⟨
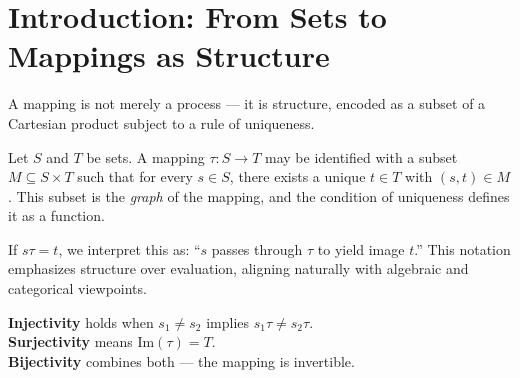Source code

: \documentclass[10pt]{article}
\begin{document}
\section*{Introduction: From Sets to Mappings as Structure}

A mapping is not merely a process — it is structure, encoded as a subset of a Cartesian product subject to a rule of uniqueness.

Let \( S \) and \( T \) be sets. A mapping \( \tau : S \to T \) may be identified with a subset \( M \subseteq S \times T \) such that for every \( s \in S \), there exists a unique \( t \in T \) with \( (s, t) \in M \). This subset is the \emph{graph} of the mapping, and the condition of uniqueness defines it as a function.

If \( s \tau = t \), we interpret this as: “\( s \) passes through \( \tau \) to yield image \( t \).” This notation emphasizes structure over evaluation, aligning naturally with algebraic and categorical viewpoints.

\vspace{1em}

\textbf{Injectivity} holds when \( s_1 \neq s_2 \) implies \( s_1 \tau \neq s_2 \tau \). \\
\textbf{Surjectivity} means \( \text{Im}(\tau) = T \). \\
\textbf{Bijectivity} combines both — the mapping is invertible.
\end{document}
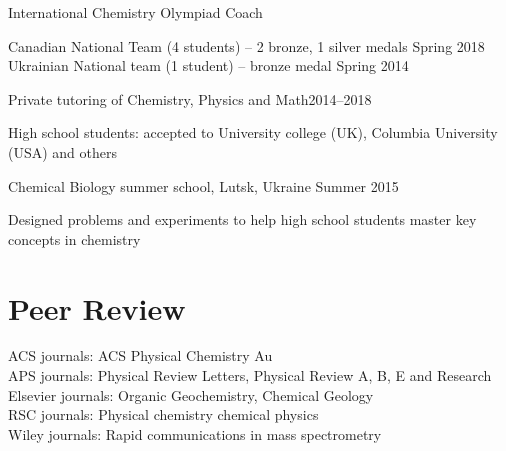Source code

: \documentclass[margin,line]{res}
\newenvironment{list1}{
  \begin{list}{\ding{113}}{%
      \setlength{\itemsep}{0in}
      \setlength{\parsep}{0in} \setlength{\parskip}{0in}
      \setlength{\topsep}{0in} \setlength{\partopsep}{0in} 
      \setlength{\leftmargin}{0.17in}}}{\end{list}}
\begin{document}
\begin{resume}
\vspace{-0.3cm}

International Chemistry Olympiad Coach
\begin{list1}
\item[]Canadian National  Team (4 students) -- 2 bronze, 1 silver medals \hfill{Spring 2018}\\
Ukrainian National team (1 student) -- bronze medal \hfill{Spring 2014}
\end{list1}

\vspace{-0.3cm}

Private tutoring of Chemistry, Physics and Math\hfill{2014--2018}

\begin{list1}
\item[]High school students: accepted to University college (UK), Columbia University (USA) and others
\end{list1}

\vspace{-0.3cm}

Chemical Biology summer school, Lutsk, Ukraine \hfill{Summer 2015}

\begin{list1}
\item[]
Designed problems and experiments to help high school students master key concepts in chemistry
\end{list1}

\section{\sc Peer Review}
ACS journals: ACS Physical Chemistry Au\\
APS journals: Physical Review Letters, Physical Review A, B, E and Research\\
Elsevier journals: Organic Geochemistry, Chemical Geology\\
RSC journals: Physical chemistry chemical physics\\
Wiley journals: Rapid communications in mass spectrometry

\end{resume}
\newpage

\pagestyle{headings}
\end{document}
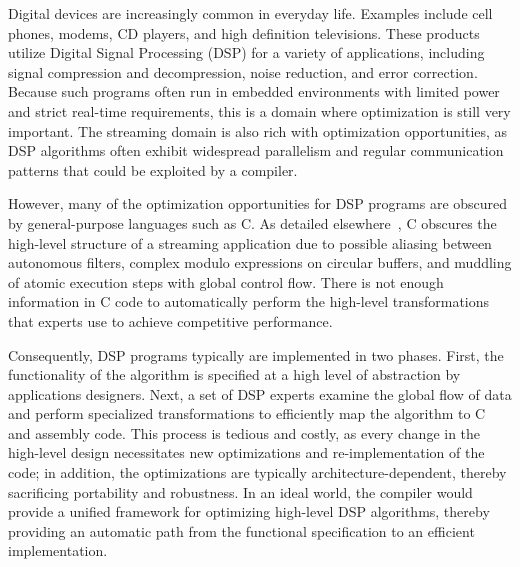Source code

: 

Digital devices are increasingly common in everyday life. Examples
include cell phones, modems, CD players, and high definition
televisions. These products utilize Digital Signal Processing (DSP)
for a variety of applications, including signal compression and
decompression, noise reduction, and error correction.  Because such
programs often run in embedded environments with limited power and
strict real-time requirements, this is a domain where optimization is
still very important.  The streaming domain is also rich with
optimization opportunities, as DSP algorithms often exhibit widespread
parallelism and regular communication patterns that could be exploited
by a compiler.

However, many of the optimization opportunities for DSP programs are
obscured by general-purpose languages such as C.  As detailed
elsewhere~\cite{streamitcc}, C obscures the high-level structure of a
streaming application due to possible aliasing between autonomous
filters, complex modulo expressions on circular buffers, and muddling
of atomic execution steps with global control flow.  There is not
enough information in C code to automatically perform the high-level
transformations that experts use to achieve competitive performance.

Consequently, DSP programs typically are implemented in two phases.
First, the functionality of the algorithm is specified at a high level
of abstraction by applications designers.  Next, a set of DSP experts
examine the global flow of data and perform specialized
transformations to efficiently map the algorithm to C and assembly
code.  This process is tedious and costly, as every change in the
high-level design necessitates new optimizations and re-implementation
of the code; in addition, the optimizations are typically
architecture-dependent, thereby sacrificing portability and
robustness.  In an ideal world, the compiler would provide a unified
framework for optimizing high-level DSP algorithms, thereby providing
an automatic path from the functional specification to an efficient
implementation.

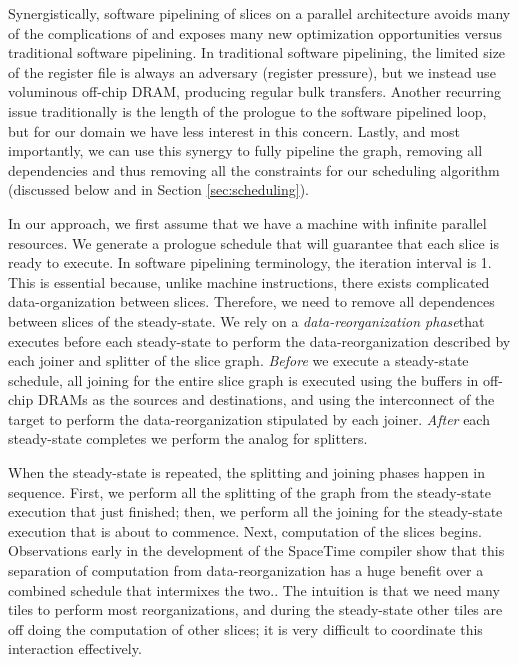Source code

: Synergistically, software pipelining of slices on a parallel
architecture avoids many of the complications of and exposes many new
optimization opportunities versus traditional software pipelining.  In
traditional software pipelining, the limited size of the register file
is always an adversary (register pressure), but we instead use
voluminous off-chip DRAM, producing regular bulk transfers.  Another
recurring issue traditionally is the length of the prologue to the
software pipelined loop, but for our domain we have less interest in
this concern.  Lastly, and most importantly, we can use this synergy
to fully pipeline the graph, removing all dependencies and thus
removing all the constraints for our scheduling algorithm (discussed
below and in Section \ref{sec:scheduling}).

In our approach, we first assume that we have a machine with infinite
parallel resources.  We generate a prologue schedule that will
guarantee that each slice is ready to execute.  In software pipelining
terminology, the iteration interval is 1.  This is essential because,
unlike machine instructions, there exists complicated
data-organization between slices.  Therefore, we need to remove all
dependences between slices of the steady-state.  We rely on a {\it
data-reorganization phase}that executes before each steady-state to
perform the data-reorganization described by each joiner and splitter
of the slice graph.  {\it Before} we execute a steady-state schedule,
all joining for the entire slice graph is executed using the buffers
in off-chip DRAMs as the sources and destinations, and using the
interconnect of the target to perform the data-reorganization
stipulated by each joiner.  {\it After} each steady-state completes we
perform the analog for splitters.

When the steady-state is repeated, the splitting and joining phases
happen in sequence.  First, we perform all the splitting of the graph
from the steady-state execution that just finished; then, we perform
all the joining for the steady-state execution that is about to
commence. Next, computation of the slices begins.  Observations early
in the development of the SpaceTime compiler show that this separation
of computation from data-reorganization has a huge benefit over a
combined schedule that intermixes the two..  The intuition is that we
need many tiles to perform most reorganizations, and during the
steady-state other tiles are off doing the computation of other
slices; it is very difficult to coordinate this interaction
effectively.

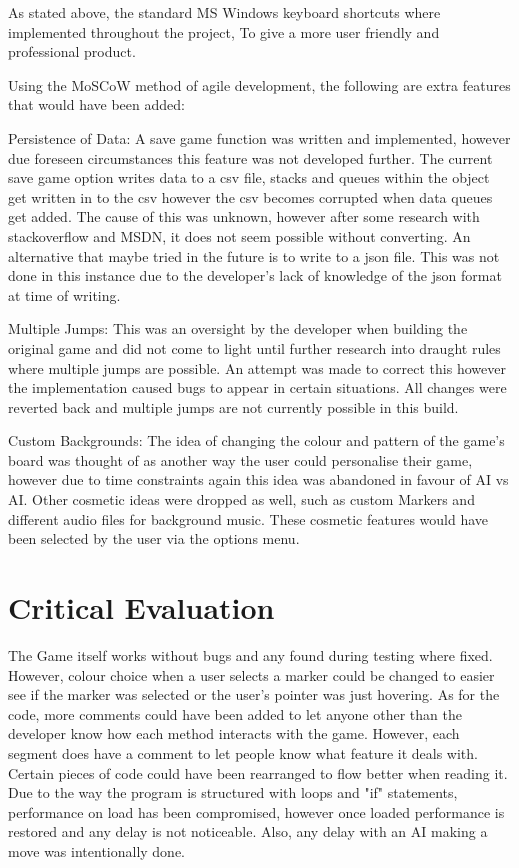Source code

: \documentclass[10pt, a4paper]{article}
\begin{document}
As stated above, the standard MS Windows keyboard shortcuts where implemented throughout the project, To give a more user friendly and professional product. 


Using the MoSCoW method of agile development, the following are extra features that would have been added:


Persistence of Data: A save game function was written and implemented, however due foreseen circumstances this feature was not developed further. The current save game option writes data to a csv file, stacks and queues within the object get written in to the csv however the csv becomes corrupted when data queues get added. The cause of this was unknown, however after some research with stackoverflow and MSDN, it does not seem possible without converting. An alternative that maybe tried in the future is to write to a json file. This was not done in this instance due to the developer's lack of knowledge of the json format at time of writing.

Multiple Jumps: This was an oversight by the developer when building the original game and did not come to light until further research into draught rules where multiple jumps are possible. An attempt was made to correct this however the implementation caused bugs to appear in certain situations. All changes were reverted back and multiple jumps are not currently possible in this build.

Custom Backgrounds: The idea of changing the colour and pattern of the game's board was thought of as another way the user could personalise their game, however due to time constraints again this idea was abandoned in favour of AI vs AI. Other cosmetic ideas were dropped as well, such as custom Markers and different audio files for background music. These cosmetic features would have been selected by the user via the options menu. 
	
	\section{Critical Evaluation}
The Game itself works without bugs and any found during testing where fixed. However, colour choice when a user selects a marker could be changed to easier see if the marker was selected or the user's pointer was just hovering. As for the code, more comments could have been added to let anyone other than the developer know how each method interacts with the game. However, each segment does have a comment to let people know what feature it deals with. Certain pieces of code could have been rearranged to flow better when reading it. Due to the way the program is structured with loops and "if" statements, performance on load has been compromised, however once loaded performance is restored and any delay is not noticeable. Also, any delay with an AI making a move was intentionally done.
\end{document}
⟩
⟨
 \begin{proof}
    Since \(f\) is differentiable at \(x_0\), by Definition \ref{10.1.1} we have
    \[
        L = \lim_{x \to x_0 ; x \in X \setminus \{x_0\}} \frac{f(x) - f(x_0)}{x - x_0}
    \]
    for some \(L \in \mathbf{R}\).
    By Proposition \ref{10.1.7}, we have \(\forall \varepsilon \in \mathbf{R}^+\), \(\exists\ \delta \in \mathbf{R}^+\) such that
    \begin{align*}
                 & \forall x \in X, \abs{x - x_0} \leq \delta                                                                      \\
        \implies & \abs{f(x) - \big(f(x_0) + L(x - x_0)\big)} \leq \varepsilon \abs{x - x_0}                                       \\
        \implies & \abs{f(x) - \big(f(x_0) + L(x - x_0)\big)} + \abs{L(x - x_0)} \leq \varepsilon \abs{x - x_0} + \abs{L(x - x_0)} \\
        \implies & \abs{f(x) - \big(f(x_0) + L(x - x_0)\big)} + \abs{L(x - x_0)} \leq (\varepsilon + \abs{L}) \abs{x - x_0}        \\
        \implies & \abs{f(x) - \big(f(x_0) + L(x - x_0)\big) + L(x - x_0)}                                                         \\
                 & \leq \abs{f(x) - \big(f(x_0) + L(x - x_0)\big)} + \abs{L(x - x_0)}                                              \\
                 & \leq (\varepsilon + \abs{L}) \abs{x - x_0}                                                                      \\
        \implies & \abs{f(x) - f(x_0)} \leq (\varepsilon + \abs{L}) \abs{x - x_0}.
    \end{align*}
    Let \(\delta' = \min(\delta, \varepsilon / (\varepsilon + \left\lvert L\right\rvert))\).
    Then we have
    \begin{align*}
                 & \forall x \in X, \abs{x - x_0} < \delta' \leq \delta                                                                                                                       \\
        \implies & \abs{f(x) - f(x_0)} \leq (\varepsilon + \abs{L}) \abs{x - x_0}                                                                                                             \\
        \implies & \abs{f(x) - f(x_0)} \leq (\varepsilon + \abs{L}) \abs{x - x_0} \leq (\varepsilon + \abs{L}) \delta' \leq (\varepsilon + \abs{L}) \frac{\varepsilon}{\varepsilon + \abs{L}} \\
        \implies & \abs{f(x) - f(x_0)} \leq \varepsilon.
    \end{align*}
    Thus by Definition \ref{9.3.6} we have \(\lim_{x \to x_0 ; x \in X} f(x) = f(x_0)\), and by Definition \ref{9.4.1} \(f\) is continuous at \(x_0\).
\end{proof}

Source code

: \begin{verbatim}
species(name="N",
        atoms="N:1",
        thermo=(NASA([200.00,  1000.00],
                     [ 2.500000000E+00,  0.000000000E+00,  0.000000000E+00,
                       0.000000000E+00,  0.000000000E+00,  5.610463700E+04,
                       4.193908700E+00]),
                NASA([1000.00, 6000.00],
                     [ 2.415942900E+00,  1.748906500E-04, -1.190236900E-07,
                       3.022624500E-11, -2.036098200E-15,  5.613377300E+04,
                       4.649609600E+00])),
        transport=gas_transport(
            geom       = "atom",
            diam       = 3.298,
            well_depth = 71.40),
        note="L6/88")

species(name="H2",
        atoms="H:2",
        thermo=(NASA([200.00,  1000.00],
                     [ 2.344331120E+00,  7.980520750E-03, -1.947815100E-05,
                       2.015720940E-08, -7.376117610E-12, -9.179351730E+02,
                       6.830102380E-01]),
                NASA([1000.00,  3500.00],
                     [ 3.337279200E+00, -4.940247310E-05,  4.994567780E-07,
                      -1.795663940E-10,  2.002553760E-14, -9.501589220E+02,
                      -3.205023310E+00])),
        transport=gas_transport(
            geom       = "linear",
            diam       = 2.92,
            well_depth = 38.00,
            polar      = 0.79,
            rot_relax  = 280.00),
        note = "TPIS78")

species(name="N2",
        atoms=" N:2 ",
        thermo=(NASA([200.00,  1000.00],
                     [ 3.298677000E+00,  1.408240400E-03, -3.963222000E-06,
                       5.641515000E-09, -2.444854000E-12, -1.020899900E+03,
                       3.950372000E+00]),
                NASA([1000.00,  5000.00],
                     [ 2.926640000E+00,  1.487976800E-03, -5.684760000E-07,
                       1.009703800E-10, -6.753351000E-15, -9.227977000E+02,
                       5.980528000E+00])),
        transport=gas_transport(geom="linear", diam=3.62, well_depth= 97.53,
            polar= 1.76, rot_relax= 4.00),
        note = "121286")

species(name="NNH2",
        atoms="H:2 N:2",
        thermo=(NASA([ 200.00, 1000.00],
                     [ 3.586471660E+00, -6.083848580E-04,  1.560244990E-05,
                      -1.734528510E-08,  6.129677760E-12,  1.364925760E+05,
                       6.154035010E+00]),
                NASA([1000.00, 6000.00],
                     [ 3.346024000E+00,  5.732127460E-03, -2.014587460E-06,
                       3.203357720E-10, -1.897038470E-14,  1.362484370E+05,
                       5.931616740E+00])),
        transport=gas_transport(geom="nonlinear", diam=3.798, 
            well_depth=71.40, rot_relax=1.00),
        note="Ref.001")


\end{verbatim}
⟩
— Exercise instructions —
Please give the number of lines in the entries above that hold "implementation", with no other words.

— Response to the task —
3